Many laws and regulations exist to help local emergency managers deal with hazardous material spills, search and rescue operations, medical crises, etc., but there are few guidelines dealing with the specifics of hazardous weather response. The National Weather Service recognized this need and designed StormReady to help communities of all kinds implement procedures to reduce the potential for disastrous weather-related consequences. To be recognized as StormReady, communities must meet guidelines established by the National Weather Service in partnership with federal, state, and local emergency management professionals.
Benefits of Your Community Becoming StormReady
The StormReady program encourages communities to take a proactive approach to improving local hazardous weather operations. The program is a "win" situation for everyone involved: community leaders; the NWS; emergency managers; and, the general public. Here are just a few of the benefits your community will realize once you become StormReady:
- Improves the timeliness and effectiveness of hazardous weather warnings for the public.
- Provides detailed and clear recommendations which will help local emergency managers establish and improve effective hazardous weather operations. It can also help justify costs and purchases needed to support hazardous mitigation and emergency response plans.
- Rewards local hazardous weather mitigation programs that have achieved a desired performance level.
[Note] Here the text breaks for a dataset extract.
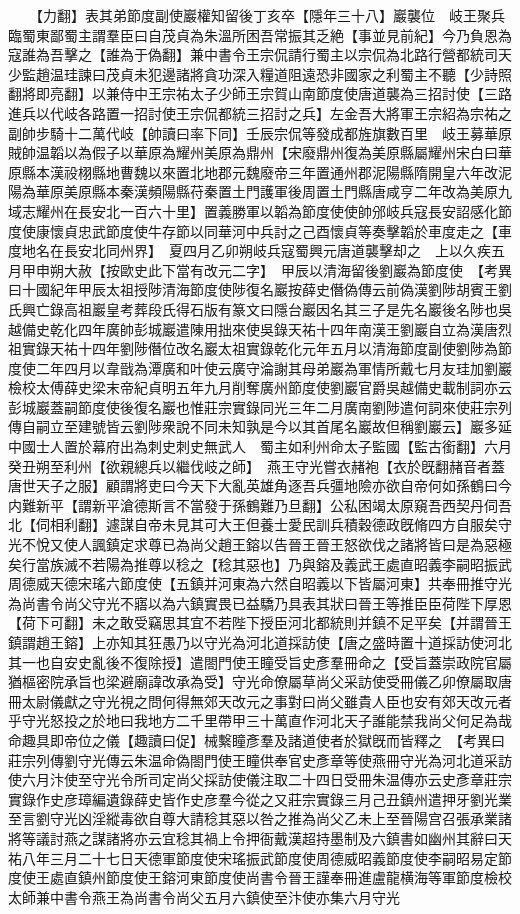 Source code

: 　　【力翻】表其弟節度副使巖權知留後丁亥卒【隱年三十八】巖襲位　岐王聚兵臨蜀東鄙蜀主謂羣臣曰自茂貞為朱溫所困吾常振其乏絶【事並見前紀】今乃負恩為寇誰為吾擊之【誰為于偽翻】兼中書令王宗侃請行蜀主以宗侃為北路行營都統司天少監趙温珪諫曰茂貞未犯邊諸將貪功深入糧道阻遠恐非國家之利蜀主不聽【少詩照翻將即亮翻】以兼侍中王宗祐太子少師王宗賀山南節度使唐道襲為三招討使【三路進兵以代岐各路置一招討使王宗侃都統三招討之兵】左金吾大將軍王宗紹為宗祐之副帥步騎十二萬代岐【帥讀曰率下同】壬辰宗侃等發成都旌旗數百里　岐王募華原賊帥温韜以為假子以華原為耀州美原為鼎州【宋廢鼎州復為美原縣屬耀州宋白曰華原縣本漢祋栩縣地曹魏以來置北地郡元魏廢帝三年置通州郡泥陽縣隋開皇六年改泥陽為華原美原縣本秦漢頻陽縣苻秦置土門護軍後周置土門縣唐咸亨二年改為美原九域志耀州在長安北一百六十里】置義勝軍以韜為節度使使帥邠岐兵寇長安詔感化節度使康懷貞忠武節度使牛存節以同華河中兵討之己酉懷貞等奏擊韜於車度走之【車度地名在長安北同州界】　夏四月乙卯朔岐兵寇蜀興元唐道襲擊却之　上以久疾五月甲申朔大赦【按歐史此下當有改元二字】　甲辰以清海留後劉巖為節度使　【考異曰十國紀年甲辰太祖授陟清海節度使陟復名巖按薛史僭偽傳云前偽漢劉陟胡賓王劉氏興亡錄高祖巖皇考葬段氏得石版有篆文曰隱台巖因名其三子是先名巖後名陟也吳越備史乾化四年廣帥彭城巖遣陳用拙來使吳錄天祐十四年南漢王劉巖自立為漢唐烈祖實錄天祐十四年劉陟僭位改名巖太祖實錄乾化元年五月以清海節度副使劉陟為節度使二年四月以韋戩為潭廣和叶使云廣守淪謝其母弟巖為軍情所戴七月友珪加劉巖檢校太傅薛史梁末帝紀貞明五年九月削奪廣州節度使劉巖官爵吳越備史載制詞亦云彭城巖蓋嗣節度使後復名巖也惟莊宗實錄同光三年二月廣南劉陟遣何詞來使莊宗列傳自嗣立至建號皆云劉陟衆說不同未知孰是今以其首尾名巖故但稱劉巖云】巖多延中國士人置於幕府出為刺史刺史無武人　蜀主如利州命太子監國【監古銜翻】六月癸丑朔至利州【欲親總兵以繼伐岐之師】　燕王守光嘗衣赭袍【衣於旣翻赭音者蓋唐世天子之服】顧謂將吏曰今天下大亂英雄角逐吾兵彊地險亦欲自帝何如孫鶴曰今内難新平【謂新平滄德斯言不當發于孫鶴難乃旦翻】公私困竭太原窺吾西契丹伺吾北【伺相利翻】遽謀自帝未見其可大王但養士愛民訓兵積穀德政旣脩四方自服矣守光不悅又使人諷鎮定求尊已為尚父趙王鎔以告晉王晉王怒欲伐之諸將皆曰是為惡極矣行當族滅不若陽為推尊以稔之【稔其惡也】乃與鎔及義武王處直昭義李嗣昭振武周德威天德宋瑤六節度使【五鎮并河東為六然自昭義以下皆屬河東】共奉冊推守光為尚書令尚父守光不寤以為六鎮實畏已益驕乃具表其狀曰晉王等推臣臣荷陛下厚恩【荷下可翻】未之敢受竊思其宜不若陛下授臣河北都統則并鎮不足平矣【并謂晉王鎮謂趙王鎔】上亦知其狂愚乃以守光為河北道採訪使【唐之盛時置十道採訪使河北其一也自安史亂後不復除授】遣閤門使王瞳受旨史彥羣冊命之【受旨蓋崇政院官屬猶樞密院承旨也梁避廟諱改承為受】守光命僚屬草尚父采訪使受冊儀乙卯僚屬取唐冊太尉儀獻之守光視之問何得無郊天改元之事對曰尚父雖貴人臣也安有郊天改元者乎守光怒投之於地曰我地方二千里帶甲三十萬直作河北天子誰能禁我尚父何足為哉命趣具即帝位之儀【趣讀曰促】械繫瞳彥羣及諸道使者於獄旣而皆釋之　【考異曰莊宗列傳劉守光傳云朱温命偽閤門使王瞳供奉官史彥章等使燕冊守光為河北道采訪使六月汴使至守光令所司定尚父採訪使儀注取二十四日受冊朱温傳亦云史彥章莊宗實錄作史彦璋編遺錄薛史皆作史彦羣今從之又莊宗實錄三月己丑鎮州遣押牙劉光業至言劉守光凶淫縱毒欲自尊大請稔其惡以咎之推為尚父乙未上至晉陽宫召張承業諸將等議討燕之謀諸將亦云宜稔其禍上令押衙戴漢超持墨制及六鎮書如幽州其辭曰天祐八年三月二十七日天德軍節度使宋瑤振武節度使周德威昭義節度使李嗣昭易定節度使王處直鎮州節度使王鎔河東節度使尚書令晉王謹奉冊進盧龍横海等軍節度檢校太師兼中書令燕王為尚書令尚父五月六鎮使至汴使亦集六月守光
- Provides a means to possibly acquire additional Community Rating System points assigned by the National Flood Insurance Program (NFIP).
- Provides an image incentive to communities, which once recognized, can identify themselves as being StormReady.
- StormReady can help ensure your community is prepared for other civil emergencies.
What it Takes to Become StormReady
StormReady is a voluntary program. There is no cost to apply. Your community may need to upgrade your emergency preparedness operations to meet StormReady program guidelines. Established emergency management programs should incur little or no additional expense. The Warning Coordination Meteorologist at your local NWS forecast office will gladly help you with the process. Here is what needs to get done:
- Incorporate your community's severe weather threats into your community's hazard mitigation and emergency response plans.
- Establish a 24-hour Warning Point and Emergency Operations Center.
- Establish multiple ways to receive severe weather warnings and forecasts and to alert the public.
- Create a system that monitors weather conditions locally.
- Promote the importance of public readiness through community seminars, severe weather spotter training and by conducting emergency exercises.